Then the neural network analyzes this data and uses it to determine the person's emotional state. For example, the neural network may determine that a person is happy, sad, angry, or experiencing other emotions.
For this, the neural network can use convolutional neural networks, recurrent neural networks, or a combination of different types of networks.
These are just some examples of how neural networks can be applied in real life. Each of these examples can be implemented using different types of neural networks and configurations, and each may require a large amount of data for training. However, understanding the basics of how neural networks work and their structural elements, such as neurons, weights, and activation functions, is key to building effective neural networks and solving various machine learning tasks.
The examples described in the first chapter can be implemented using various software tools for machine learning and neural network development. Let's look at the most popular ones.
TensorFlow: an open-source software for machine learning developed by Google. TensorFlow supports various types of neural networks and makes it easy to create, train, and deploy machine learning models.
Keras: a high-level interface for building neural networks that works on top of TensorFlow. Keras simplifies the process of creating neural networks and allows for quick experimentation with different architectures and hyperparameters.

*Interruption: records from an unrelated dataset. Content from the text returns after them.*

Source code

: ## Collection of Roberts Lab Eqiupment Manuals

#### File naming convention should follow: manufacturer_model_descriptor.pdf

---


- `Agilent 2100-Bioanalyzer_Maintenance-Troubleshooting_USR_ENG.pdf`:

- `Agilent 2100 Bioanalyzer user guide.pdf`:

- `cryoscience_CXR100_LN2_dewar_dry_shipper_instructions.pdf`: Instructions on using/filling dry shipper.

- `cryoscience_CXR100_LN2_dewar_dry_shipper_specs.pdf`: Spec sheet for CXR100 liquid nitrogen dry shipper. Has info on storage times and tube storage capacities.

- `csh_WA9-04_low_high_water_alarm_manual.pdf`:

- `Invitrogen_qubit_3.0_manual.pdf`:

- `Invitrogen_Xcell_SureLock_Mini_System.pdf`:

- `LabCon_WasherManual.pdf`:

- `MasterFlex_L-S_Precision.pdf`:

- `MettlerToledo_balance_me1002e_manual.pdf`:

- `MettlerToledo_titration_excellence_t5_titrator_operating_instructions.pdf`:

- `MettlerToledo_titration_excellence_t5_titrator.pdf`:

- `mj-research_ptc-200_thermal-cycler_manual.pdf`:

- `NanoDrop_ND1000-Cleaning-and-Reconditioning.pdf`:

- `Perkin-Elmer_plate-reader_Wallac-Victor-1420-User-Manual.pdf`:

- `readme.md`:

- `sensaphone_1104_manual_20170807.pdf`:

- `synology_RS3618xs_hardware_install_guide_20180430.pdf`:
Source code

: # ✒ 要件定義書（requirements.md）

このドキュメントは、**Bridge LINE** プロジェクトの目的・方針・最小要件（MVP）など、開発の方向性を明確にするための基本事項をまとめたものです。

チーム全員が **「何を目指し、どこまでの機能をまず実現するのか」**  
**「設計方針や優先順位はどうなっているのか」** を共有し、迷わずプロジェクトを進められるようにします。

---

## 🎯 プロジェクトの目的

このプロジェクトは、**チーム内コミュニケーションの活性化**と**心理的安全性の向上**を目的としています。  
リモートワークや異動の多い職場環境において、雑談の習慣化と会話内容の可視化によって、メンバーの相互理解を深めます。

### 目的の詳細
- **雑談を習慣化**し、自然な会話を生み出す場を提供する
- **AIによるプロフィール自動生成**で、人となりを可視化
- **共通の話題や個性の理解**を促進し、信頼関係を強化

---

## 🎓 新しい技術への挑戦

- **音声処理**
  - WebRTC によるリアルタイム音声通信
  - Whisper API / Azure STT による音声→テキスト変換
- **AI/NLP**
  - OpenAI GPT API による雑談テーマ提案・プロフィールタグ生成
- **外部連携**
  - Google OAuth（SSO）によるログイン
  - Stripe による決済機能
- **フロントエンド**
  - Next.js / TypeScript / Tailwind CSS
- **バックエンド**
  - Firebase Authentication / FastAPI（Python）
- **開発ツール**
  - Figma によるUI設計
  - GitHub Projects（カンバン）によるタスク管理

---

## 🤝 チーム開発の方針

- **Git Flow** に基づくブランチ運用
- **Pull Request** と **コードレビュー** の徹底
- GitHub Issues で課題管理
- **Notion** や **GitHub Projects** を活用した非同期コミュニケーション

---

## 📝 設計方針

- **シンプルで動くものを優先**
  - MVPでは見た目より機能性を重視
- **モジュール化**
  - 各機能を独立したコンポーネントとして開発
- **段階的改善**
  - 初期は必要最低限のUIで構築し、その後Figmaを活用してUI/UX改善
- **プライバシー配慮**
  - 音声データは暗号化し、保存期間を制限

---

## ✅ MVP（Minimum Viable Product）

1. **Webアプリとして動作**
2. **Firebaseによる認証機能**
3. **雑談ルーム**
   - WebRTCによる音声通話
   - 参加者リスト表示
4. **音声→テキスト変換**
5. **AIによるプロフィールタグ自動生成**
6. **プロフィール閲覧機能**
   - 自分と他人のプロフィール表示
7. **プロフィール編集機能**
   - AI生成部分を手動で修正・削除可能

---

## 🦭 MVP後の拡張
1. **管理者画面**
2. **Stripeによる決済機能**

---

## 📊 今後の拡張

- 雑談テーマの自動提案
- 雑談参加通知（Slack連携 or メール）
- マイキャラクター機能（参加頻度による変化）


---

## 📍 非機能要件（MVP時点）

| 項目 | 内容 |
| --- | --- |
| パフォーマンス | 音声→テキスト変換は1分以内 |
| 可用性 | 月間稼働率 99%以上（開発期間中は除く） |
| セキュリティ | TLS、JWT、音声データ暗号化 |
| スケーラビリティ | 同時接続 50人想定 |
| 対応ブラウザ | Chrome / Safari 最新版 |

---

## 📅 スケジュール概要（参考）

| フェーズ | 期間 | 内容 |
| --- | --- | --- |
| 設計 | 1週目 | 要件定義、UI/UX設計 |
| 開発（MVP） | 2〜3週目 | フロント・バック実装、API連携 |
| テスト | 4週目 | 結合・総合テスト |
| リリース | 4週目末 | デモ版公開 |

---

PyTorch is an open-source machine learning software developed by Facebook. PyTorch also supports various types of neural networks and has a user-friendly interface for creating and training models.

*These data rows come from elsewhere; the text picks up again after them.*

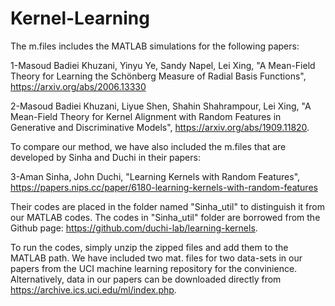 # Kernel-Learning
The m.files includes the MATLAB simulations for the following papers:

1-Masoud Badiei Khuzani, Yinyu Ye, Sandy Napel, Lei Xing, "A Mean-Field Theory for Learning the Schönberg Measure of Radial Basis Functions", https://arxiv.org/abs/2006.13330

2-Masoud Badiei Khuzani, Liyue Shen, Shahin Shahrampour, Lei Xing, "A Mean-Field Theory for Kernel Alignment with Random Features in Generative and Discriminative Models", https://arxiv.org/abs/1909.11820.

To compare our method, we have also included the m.files that are developed by Sinha and Duchi in their papers:

3-Aman Sinha, John Duchi, "Learning Kernels with Random Features",  https://papers.nips.cc/paper/6180-learning-kernels-with-random-features

Their codes are placed in the folder named "Sinha_util" to distinguish it from our MATLAB codes. The codes in "Sinha_util" folder are borrowed from the Github page: https://github.com/duchi-lab/learning-kernels.

To run the codes, simply unzip the zipped files and add them to the MATLAB path. We have included two mat. files for two data-sets in our papers from the UCI machine learning repository for the convinience. Alternatively, data in our papers can be downloaded directly from https://archive.ics.uci.edu/ml/index.php. 
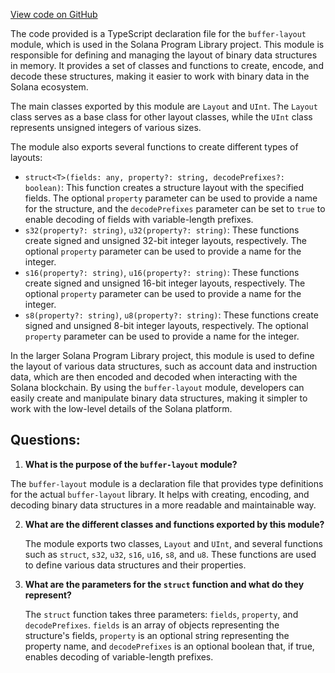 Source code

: [View code on GitHub](https://github.com/solana-labs/solana-program-library/stake-pool/js/src/types/buffer-layout.d.ts)

The code provided is a TypeScript declaration file for the `buffer-layout` module, which is used in the Solana Program Library project. This module is responsible for defining and managing the layout of binary data structures in memory. It provides a set of classes and functions to create, encode, and decode these structures, making it easier to work with binary data in the Solana ecosystem.

The main classes exported by this module are `Layout` and `UInt`. The `Layout` class serves as a base class for other layout classes, while the `UInt` class represents unsigned integers of various sizes.

The module also exports several functions to create different types of layouts:

- `struct<T>(fields: any, property?: string, decodePrefixes?: boolean)`: This function creates a structure layout with the specified fields. The optional `property` parameter can be used to provide a name for the structure, and the `decodePrefixes` parameter can be set to `true` to enable decoding of fields with variable-length prefixes.
- `s32(property?: string)`, `u32(property?: string)`: These functions create signed and unsigned 32-bit integer layouts, respectively. The optional `property` parameter can be used to provide a name for the integer.
- `s16(property?: string)`, `u16(property?: string)`: These functions create signed and unsigned 16-bit integer layouts, respectively. The optional `property` parameter can be used to provide a name for the integer.
- `s8(property?: string)`, `u8(property?: string)`: These functions create signed and unsigned 8-bit integer layouts, respectively. The optional `property` parameter can be used to provide a name for the integer.

In the larger Solana Program Library project, this module is used to define the layout of various data structures, such as account data and instruction data, which are then encoded and decoded when interacting with the Solana blockchain. By using the `buffer-layout` module, developers can easily create and manipulate binary data structures, making it simpler to work with the low-level details of the Solana platform.
## Questions: 
 1. **What is the purpose of the `buffer-layout` module?**

   The `buffer-layout` module is a declaration file that provides type definitions for the actual `buffer-layout` library. It helps with creating, encoding, and decoding binary data structures in a more readable and maintainable way.

2. **What are the different classes and functions exported by this module?**

   The module exports two classes, `Layout` and `UInt`, and several functions such as `struct`, `s32`, `u32`, `s16`, `u16`, `s8`, and `u8`. These functions are used to define various data structures and their properties.

3. **What are the parameters for the `struct` function and what do they represent?**

   The `struct` function takes three parameters: `fields`, `property`, and `decodePrefixes`. `fields` is an array of objects representing the structure's fields, `property` is an optional string representing the property name, and `decodePrefixes` is an optional boolean that, if true, enables decoding of variable-length prefixes.
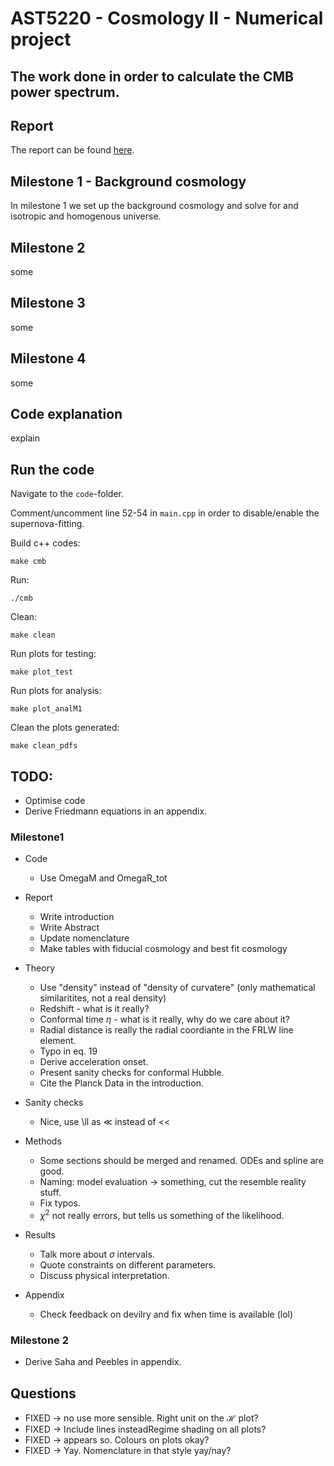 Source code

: # AST5220 - Cosmology II - Numerical project

## The work done in order to calculate the CMB power spectrum. 

## Report

The report can be found [here](https://github.com/Johanmkr/AST5220/blob/main/project/tex/cosmology2_report.pdf).

## Milestone 1 - Background cosmology

In milestone 1 we set up the background cosmology and solve for and isotropic and homogenous universe. 

## Milestone 2
some

## Milestone 3
some

## Milestone 4
some



## Code explanation

explain

## Run the code

Navigate to the `code`-folder. 

Comment/uncomment line 52-54 in `main.cpp` in order to disable/enable the supernova-fitting.

Build c++ codes:

    make cmb

Run:

    ./cmb

Clean:

    make clean

Run plots for testing:

    make plot_test

Run plots for analysis:

    make plot_analM1

Clean the plots generated:

    make clean_pdfs



## TODO:
 *  Optimise code
 *  Derive Friedmann equations in an appendix.


 ### Milestone1

* Code
    * Use OmegaM and OmegaR_tot

* Report
    * Write introduction
    * Write Abstract
    * Update nomenclature
    * Make tables with fiducial cosmology and best fit cosmology

* Theory
    * Use "density" instead of "density of curvatere" (only mathematical similaritites, not a real density)
    * Redshift - what is it really?
    * Conformal time $\eta$ - what is it really, why do we care about it?
    * Radial distance is really the radial coordiante in the FRLW line element. 
    * Typo in eq. 19
    * Derive acceleration onset. 
    * Present sanity checks for conformal Hubble. 
    * Cite the Planck Data in the introduction.

* Sanity checks
    * Nice, use \ll as $\ll$ instead of << 

* Methods
    * Some sections should be merged and renamed. ODEs and spline are good. 
    * Naming: model evaluation -> something, cut the resemble reality stuff.
    * Fix typos.
    * $\chi^2$ not really errors, but tells us something of the likelihood. 

* Results
    * Talk more about $\sigma$ intervals.
    * Quote constraints on different parameters.
    * Discuss physical interpretation.

* Appendix
    * Check feedback on devilry and fix when time is available (lol)


### Milestone 2
* Derive Saha and Peebles in appendix.


 ## Questions
 * FIXED -> no use more sensible. Right unit on the $\mathcal{H}$ plot?
 * FIXED -> Include lines insteadRegime shading on all plots?
 * FIXED -> appears so. Colours on plots okay?
 * FIXED -> Yay. Nomenclature in that style yay/nay?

Scikit-learn is a Python library for machine learning. Scikit-learn includes many machine learning algorithms, including some types of neural networks, and simplifies the process of creating and evaluating models.
The specific choice of working environment depends on the specific task and the developer's personal preferences. However, all of these tools have extensive documentation and user communities that can help in the process of working with them.
Let's take a closer look at the implementation of the practical examples mentioned above in the TensorFlow environment.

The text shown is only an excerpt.